While drugs may not be able to discriminate between good and bad bacteria, our bodies must be able to in order to maintain intestinal homeostasis; how this happens has been unclear, to-date. However, new research demonstrates how one type of “bad bacteria” – the so called gram-negative strains – are selectively targeted by the body’s immune system3. These microbes present an excess of a type of molecule on their membranes (peptidoglycans) which the body recognizes. The detection of these molecules causes the body to generate lymphatic tissue that specifically targets these bacteria.
As we come to understand more and more about the relationship between gut flora and health in general, this type of research will prove invaluable because it facilitates our understanding of the body’s innate ability to regulate the subset of flora residing within. In other words, there is surely a gradient of immune system function such that some individuals are better able to select which flora to keep and which to oust; understanding how the body achieves this feat will thus widen the scope of western medicine.

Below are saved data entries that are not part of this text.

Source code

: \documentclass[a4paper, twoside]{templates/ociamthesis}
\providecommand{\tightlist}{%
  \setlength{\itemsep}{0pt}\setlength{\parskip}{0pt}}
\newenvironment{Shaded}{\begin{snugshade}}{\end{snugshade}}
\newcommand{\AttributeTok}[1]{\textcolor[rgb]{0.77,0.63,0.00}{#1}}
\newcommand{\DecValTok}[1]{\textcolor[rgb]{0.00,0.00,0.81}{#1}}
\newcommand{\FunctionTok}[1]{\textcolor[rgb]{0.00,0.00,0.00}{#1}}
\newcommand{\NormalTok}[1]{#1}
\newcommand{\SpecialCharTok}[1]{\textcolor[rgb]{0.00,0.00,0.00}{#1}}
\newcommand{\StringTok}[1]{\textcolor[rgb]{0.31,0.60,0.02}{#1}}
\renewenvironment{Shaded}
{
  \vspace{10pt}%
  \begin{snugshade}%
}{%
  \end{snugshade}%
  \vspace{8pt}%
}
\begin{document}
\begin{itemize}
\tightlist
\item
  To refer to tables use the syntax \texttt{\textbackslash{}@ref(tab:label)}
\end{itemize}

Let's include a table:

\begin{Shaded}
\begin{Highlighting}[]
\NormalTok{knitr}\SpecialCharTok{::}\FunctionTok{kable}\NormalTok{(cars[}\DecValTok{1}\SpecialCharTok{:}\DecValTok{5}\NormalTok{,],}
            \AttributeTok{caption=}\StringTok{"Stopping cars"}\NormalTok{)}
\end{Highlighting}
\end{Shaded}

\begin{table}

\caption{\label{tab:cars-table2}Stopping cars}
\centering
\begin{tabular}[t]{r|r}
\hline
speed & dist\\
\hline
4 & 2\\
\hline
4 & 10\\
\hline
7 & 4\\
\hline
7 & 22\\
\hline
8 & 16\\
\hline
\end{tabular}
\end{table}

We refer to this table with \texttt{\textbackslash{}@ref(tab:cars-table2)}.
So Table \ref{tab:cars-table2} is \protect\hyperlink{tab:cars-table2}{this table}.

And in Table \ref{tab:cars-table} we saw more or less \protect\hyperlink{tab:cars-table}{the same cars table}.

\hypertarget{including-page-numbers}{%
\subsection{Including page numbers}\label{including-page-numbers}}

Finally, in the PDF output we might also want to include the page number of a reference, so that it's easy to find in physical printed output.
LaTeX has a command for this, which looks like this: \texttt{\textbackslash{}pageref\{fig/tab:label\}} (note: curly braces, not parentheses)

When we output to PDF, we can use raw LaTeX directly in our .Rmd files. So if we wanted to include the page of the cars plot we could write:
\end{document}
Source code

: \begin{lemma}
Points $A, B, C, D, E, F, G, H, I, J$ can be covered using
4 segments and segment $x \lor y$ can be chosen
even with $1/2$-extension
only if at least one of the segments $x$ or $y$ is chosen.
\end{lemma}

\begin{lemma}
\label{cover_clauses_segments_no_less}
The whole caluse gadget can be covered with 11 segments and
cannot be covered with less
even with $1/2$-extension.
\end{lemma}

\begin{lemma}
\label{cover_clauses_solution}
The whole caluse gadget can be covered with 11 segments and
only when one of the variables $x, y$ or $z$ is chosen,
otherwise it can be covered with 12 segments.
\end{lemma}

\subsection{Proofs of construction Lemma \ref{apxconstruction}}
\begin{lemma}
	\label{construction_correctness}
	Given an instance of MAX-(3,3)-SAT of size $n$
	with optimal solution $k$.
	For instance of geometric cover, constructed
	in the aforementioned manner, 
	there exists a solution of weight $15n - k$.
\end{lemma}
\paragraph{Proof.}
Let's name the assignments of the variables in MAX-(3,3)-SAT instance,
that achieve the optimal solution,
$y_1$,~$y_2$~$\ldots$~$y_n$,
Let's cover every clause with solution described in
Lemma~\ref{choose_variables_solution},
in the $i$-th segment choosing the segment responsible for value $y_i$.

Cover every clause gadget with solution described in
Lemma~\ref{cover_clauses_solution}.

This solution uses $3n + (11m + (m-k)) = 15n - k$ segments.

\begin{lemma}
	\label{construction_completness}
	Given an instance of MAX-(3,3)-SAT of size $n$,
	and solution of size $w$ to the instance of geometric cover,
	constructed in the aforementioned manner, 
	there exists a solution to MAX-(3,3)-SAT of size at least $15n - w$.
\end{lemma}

1. Turnbaugh PJ, Ley RE, Mahowald MA, Magrini V, Mardis ER, Gordon JI. An obesity-associated gut microbiome with increased capacity for energy harvest. Nature 444: 1027-1031, 2006.
2. Ley RE, Turnbaugh PJ, Klein S, Gordon JI. Microbial ecology: human gut microbes associated with obesity. Nature 444(7122):1022-1023, 2006.
3. Bouskra D, Brézillon C, Bérard M, Werts C, Varona R, Boneca IG, Eberl G. Lymphoid tissue genesis induced by commensals through NOD1 regulates intestinal homeostasis. Nature 456: 507-510, 2008.